Pre-Marinade ingredients:
2-3 lbs kalbi cut short ribs - short rib cut across the "grain" of the rib bone
1 large onion
1 large asian pear or 2 small bartlett pears or 2 gala apples
8-10 cloves garlic
1 can Pepsi or 7up (technically can sub 3-4tbsp honey)

Overnight Marinade:
5-6 Tbsp Soy sauce
4 Tbsp sugar
2 Tbsp honey
4-5 Tbsp Shao Xing (chinese rice wine)
1-2 Tbsp sesame oil
3-4 stalks green onion, thin sliced
2-5 clove garlic, sliced
1 knob ginger, minced
2 Tbsp sambal (or sub red pepper flakes)
2 Tbsp water
2 Tbsp sesame seeds (toasted)

To start:
add a few Tbsps of salt to an extra large bowl or a casserole dish and add some water, stir, then add the short ribs.

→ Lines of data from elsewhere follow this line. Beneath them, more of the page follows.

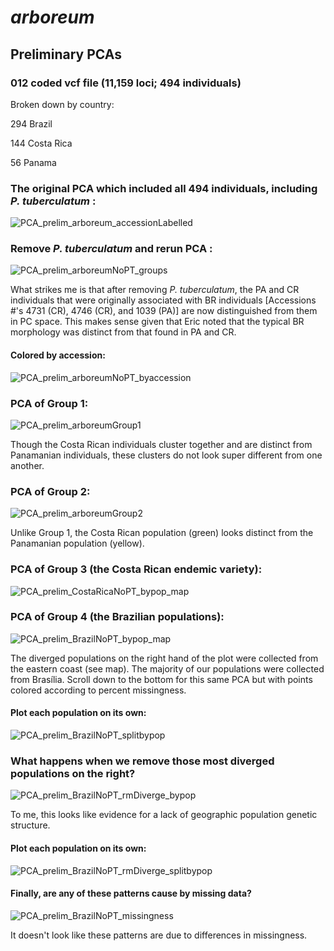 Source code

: # *arboreum*
## Preliminary PCAs  
### 012 coded vcf file (11,159 loci; 494 individuals)

Broken down by country: 

294 Brazil

144 Costa Rica

56 Panama

### The original PCA which included all 494 individuals, including *P. tuberculatum* : 

![PCA_prelim_arboreum_accessionLabelled](https://user-images.githubusercontent.com/30299787/103432396-fbfe7d80-4b92-11eb-8a0c-7f11e3750568.jpg)

### Remove *P. tuberculatum* and rerun PCA : 

![PCA_prelim_arboreumNoPT_groups](https://user-images.githubusercontent.com/30299787/103464982-e1d8b280-4cec-11eb-96f2-27eba56c012b.jpg)

What strikes me is that after removing *P. tuberculatum*, the PA and CR individuals that were originally associated with BR individuals [Accessions #'s 4731 (CR), 4746 (CR), and 1039 (PA)] are now distinguished from them in PC space. This makes sense given that Eric noted that the typical BR morphology was distinct from that found in PA and CR. 

#### Colored by accession:

![PCA_prelim_arboreumNoPT_byaccession](https://user-images.githubusercontent.com/30299787/103499212-243ce500-4dfc-11eb-8c18-c684e6483ffe.jpg)

### PCA of Group 1:
![PCA_prelim_arboreumGroup1](https://user-images.githubusercontent.com/30299787/103464933-68d95b00-4cec-11eb-92d9-67b2731a02d1.jpeg)

Though the Costa Rican individuals cluster together and are distinct from Panamanian individuals, these clusters do not look super different from one another. 

### PCA of Group 2: 

![PCA_prelim_arboreumGroup2](https://user-images.githubusercontent.com/30299787/103464897-1b5cee00-4cec-11eb-9b5d-fa7147332a8b.jpeg)

Unlike Group 1, the Costa Rican population (green) looks distinct from the Panamanian population (yellow). 

### PCA of Group 3 (the Costa Rican endemic variety): 

![PCA_prelim_CostaRicaNoPT_bypop_map](https://user-images.githubusercontent.com/30299787/103447576-ef852e00-4c41-11eb-9f42-b56761238363.jpg)

### PCA of Group 4 (the Brazilian populations): 

![PCA_prelim_BrazilNoPT_bypop_map](https://user-images.githubusercontent.com/30299787/103448462-f4041380-4c4e-11eb-881e-95ce6f0f0f11.jpg)

The diverged populations on the right hand of the plot were collected from the eastern coast (see map). The majority of our populations were collected from Brasília. Scroll down to the bottom for this same PCA but with points colored according to percent missingness. 

#### Plot each population on its own:

![PCA_prelim_BrazilNoPT_splitbypop](https://user-images.githubusercontent.com/30299787/103448021-455cd480-4c48-11eb-8b2d-3a3b18164059.jpg)

### What happens when we remove those most diverged populations on the right? 

![PCA_prelim_BrazilNoPT_rmDiverge_bypop](https://user-images.githubusercontent.com/30299787/103448131-e8fab480-4c49-11eb-864c-226558ffe809.jpeg)

To me, this looks like evidence for a lack of geographic population genetic structure. 

#### Plot each population on its own: 

![PCA_prelim_BrazilNoPT_rmDiverge_splitbypop](https://user-images.githubusercontent.com/30299787/103448132-eb5d0e80-4c49-11eb-8426-24fd73631f58.jpg)

#### Finally, are any of these patterns cause by missing data? 

![PCA_prelim_BrazilNoPT_missingness](https://user-images.githubusercontent.com/30299787/103432799-d1182780-4b9a-11eb-9ebf-ff6710be97ba.jpg)

It doesn't look like these patterns are due to differences in missingness.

Add water to mostly cover meat, and stir with hand> Let sit for 1/2 hour, then drain, rinse and drain.

Prepare pre-marinade:
Rough dice onion, pear or apple, garlic -- add to blender to puree the ingredients and pour over the meat. Add can of Pepsi/7up. Mix with hands, thoroughly. Cover with plastic wrap and refrigerate for 2-4 hours.

Prepare overnight marinade:
Take a large gallon ziploc bag and add all ingredients listed above. Close and shake to mix.

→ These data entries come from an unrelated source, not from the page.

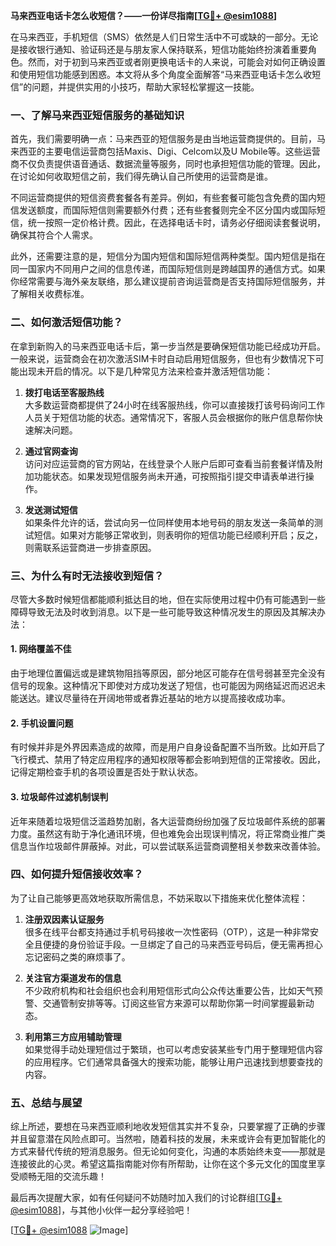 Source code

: **马来西亚电话卡怎么收短信？——一份详尽指南[[TG💪+ @esim1088](https://t.me/s/esim1088)]**

在马来西亚，手机短信（SMS）依然是人们日常生活中不可或缺的一部分。无论是接收银行通知、验证码还是与朋友家人保持联系，短信功能始终扮演着重要角色。然而，对于初到马来西亚或者刚更换电话卡的人来说，可能会对如何正确设置和使用短信功能感到困惑。本文将从多个角度全面解答“马来西亚电话卡怎么收短信”的问题，并提供实用的小技巧，帮助大家轻松掌握这一技能。

### 一、了解马来西亚短信服务的基础知识

首先，我们需要明确一点：马来西亚的短信服务是由当地运营商提供的。目前，马来西亚的主要电信运营商包括Maxis、Digi、Celcom以及U Mobile等。这些运营商不仅负责提供语音通话、数据流量等服务，同时也承担短信功能的管理。因此，在讨论如何收取短信之前，我们得先确认自己所使用的运营商是谁。

不同运营商提供的短信资费套餐各有差异。例如，有些套餐可能包含免费的国内短信发送额度，而国际短信则需要额外付费；还有些套餐则完全不区分国内或国际短信，统一按照一定价格计费。因此，在选择电话卡时，请务必仔细阅读套餐说明，确保其符合个人需求。

此外，还需要注意的是，短信分为国内短信和国际短信两种类型。国内短信是指在同一国家内不同用户之间的信息传递，而国际短信则是跨越国界的通信方式。如果你经常需要与海外亲友联络，那么建议提前咨询运营商是否支持国际短信服务，并了解相关收费标准。

### 二、如何激活短信功能？

在拿到新购入的马来西亚电话卡后，第一步当然是要确保短信功能已经成功开启。一般来说，运营商会在初次激活SIM卡时自动启用短信服务，但也有少数情况下可能出现未开启的情况。以下是几种常见方法来检查并激活短信功能：

1. **拨打电话至客服热线**  
   大多数运营商都提供了24小时在线客服热线，你可以直接拨打该号码询问工作人员关于短信功能的状态。通常情况下，客服人员会根据你的账户信息帮你快速解决问题。

2. **通过官网查询**  
   访问对应运营商的官方网站，在线登录个人账户后即可查看当前套餐详情及附加功能状态。如果发现短信服务尚未开通，可按照指引提交申请表单进行操作。

3. **发送测试短信**  
   如果条件允许的话，尝试向另一位同样使用本地号码的朋友发送一条简单的测试短信。如果对方能够正常收到，则表明你的短信功能已经顺利开启；反之，则需联系运营商进一步排查原因。

### 三、为什么有时无法接收到短信？

尽管大多数时候短信都能顺利抵达目的地，但在实际使用过程中仍有可能遇到一些障碍导致无法及时收到消息。以下是一些可能导致这种情况发生的原因及其解决办法：

#### 1. 网络覆盖不佳
由于地理位置偏远或是建筑物阻挡等原因，部分地区可能存在信号弱甚至完全没有信号的现象。这种情况下即使对方成功发送了短信，也可能因为网络延迟而迟迟未能送达。建议尽量待在开阔地带或者靠近基站的地方以提高接收成功率。

#### 2. 手机设置问题
有时候并非是外界因素造成的故障，而是用户自身设备配置不当所致。比如开启了飞行模式、禁用了特定应用程序的通知权限等都会影响到短信的正常接收。因此，记得定期检查手机的各项设置是否处于默认状态。

#### 3. 垃圾邮件过滤机制误判
近年来随着垃圾短信泛滥趋势加剧，各大运营商纷纷加强了反垃圾邮件系统的部署力度。虽然这有助于净化通讯环境，但也难免会出现误判情况，将正常商业推广类信息当作垃圾邮件屏蔽掉。对此，可以尝试联系运营商调整相关参数来改善体验。

### 四、如何提升短信接收效率？

为了让自己能够更高效地获取所需信息，不妨采取以下措施来优化整体流程：

1. **注册双因素认证服务**  
   很多在线平台都支持通过手机号码接收一次性密码（OTP），这是一种非常安全且便捷的身份验证手段。一旦绑定了自己的马来西亚号码后，便无需再担心忘记密码之类的麻烦事了。

2. **关注官方渠道发布的信息**  
   不少政府机构和社会组织也会利用短信形式向公众传达重要公告，比如天气预警、交通管制安排等等。订阅这些官方来源可以帮助你第一时间掌握最新动态。

3. **利用第三方应用辅助管理**  
   如果觉得手动处理短信过于繁琐，也可以考虑安装某些专门用于整理短信内容的应用程序。它们通常具备强大的搜索功能，能够让用户迅速找到想要查找的内容。

### 五、总结与展望

综上所述，要想在马来西亚顺利地收发短信其实并不复杂，只要掌握了正确的步骤并且留意潜在风险点即可。当然啦，随着科技的发展，未来或许会有更加智能化的方式来替代传统的短消息服务。但无论如何变化，沟通的本质始终未变——那就是连接彼此的心灵。希望这篇指南能对你有所帮助，让你在这个多元文化的国度里享受顺畅无阻的交流乐趣！

最后再次提醒大家，如有任何疑问不妨随时加入我们的讨论群组[[TG💪+ @esim1088](https://t.me/s/esim1088)]，与其他小伙伴一起分享经验吧！  

[[TG💪+ @esim1088](https://t.me/s/esim1088) ![Image](https://i.postimg.cc/4NQfJmqS/Snipaste-2025-05-13-00-14-12.png)]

Remove meat from fridge and drain liquid. Remove some of the pulp, leaving plenty coating the meat, and pour contents into the ziploc bag with all the overnight marinade in it. Zip shut. I usually rinse the bowl/casserole and throw the ziploc bag into that dish before placing back into fridge overnight/ 24 hours.

Then comes the grilling!

Above: ribs are soaking in lightly salted water while I prepare Pre-marinade


Above: after adding pureed onion, pear, garlic and can of soda, cover and place in fridge. The acid of the soda will tendorize the meat while the onion and garlic seep in to provide umami while the fruit balances it.

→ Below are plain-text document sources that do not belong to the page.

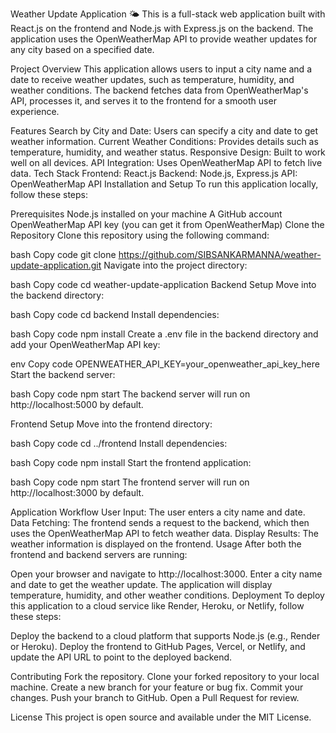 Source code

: Weather Update Application 🌤️
This is a full-stack web application built with React.js on the frontend and Node.js with Express.js on the backend. The application uses the OpenWeatherMap API to provide weather updates for any city based on a specified date.

Project Overview
This application allows users to input a city name and a date to receive weather updates, such as temperature, humidity, and weather conditions. The backend fetches data from OpenWeatherMap's API, processes it, and serves it to the frontend for a smooth user experience.

Features
Search by City and Date: Users can specify a city and date to get weather information.
Current Weather Conditions: Provides details such as temperature, humidity, and weather status.
Responsive Design: Built to work well on all devices.
API Integration: Uses OpenWeatherMap API to fetch live data.
Tech Stack
Frontend: React.js
Backend: Node.js, Express.js
API: OpenWeatherMap API
Installation and Setup
To run this application locally, follow these steps:

Prerequisites
Node.js installed on your machine
A GitHub account
OpenWeatherMap API key (you can get it from OpenWeatherMap)
Clone the Repository
Clone this repository using the following command:

bash
Copy code
git clone https://github.com/SIBSANKARMANNA/weather-update-application.git
Navigate into the project directory:

bash
Copy code
cd weather-update-application
Backend Setup
Move into the backend directory:

bash
Copy code
cd backend
Install dependencies:

bash
Copy code
npm install
Create a .env file in the backend directory and add your OpenWeatherMap API key:

env
Copy code
OPENWEATHER_API_KEY=your_openweather_api_key_here
Start the backend server:

bash
Copy code
npm start
The backend server will run on http://localhost:5000 by default.

Frontend Setup
Move into the frontend directory:

bash
Copy code
cd ../frontend
Install dependencies:

bash
Copy code
npm install
Start the frontend application:

bash
Copy code
npm start
The frontend server will run on http://localhost:3000 by default.

Application Workflow
User Input: The user enters a city name and date.
Data Fetching: The frontend sends a request to the backend, which then uses the OpenWeatherMap API to fetch weather data.
Display Results: The weather information is displayed on the frontend.
Usage
After both the frontend and backend servers are running:

Open your browser and navigate to http://localhost:3000.
Enter a city name and date to get the weather update.
The application will display temperature, humidity, and other weather conditions.
Deployment
To deploy this application to a cloud service like Render, Heroku, or Netlify, follow these steps:

Deploy the backend to a cloud platform that supports Node.js (e.g., Render or Heroku).
Deploy the frontend to GitHub Pages, Vercel, or Netlify, and update the API URL to point to the deployed backend.

Contributing
Fork the repository.
Clone your forked repository to your local machine.
Create a new branch for your feature or bug fix.
Commit your changes.
Push your branch to GitHub.
Open a Pull Request for review.

License
This project is open source and available under the MIT License.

Above: After filling a large ziploc bag with Overnight Marinade, add drained meat to bag, seal, and refrigerate overnight, 24 hours.


Grilling is the easy part.

Get the grill as hot as possible. Greater than 450 degrees. The key is for the fire to sizzle up to create a nice crispiness of the marinade on the outside of the meat. Make it gristle. 2 minutes per side if really hot, 4 minutes a side if your gas grill isn't that powerful. Charcoal is best with the coals piled up to an inch or two under the grate.


Indoor cooking.

This is a bit tougher to try and get a nice crispiness/gristle. It is also very slow as I can only do a batch of 3 pieces at a time.

Heat a cast iron skillet on high heat. Turn Broiler onto High and place rack 4-5 inches from heat source. 2 inches is fine too, but you've got to really keep an eye on it.

Add slices of meat to cast iron skillet, wait about 30 seconds, then move skillet to broiler (use a pot handler!).

Keep door ajar and you'll see that the gristle will develop after about 3-4 minutes, turn meat and allow other side of meat to gristle- sometimes I drain the skillet after flipping.

Repeat for remaining meat, keeping other pieces covered.


Serve with freshly made white rice and crisp romaine lettuce leafs. Place some rice into the lettuce leaf, rip pieces of meat off bone and place into meat with rice. Add some chili oil if you have some, and enjoy.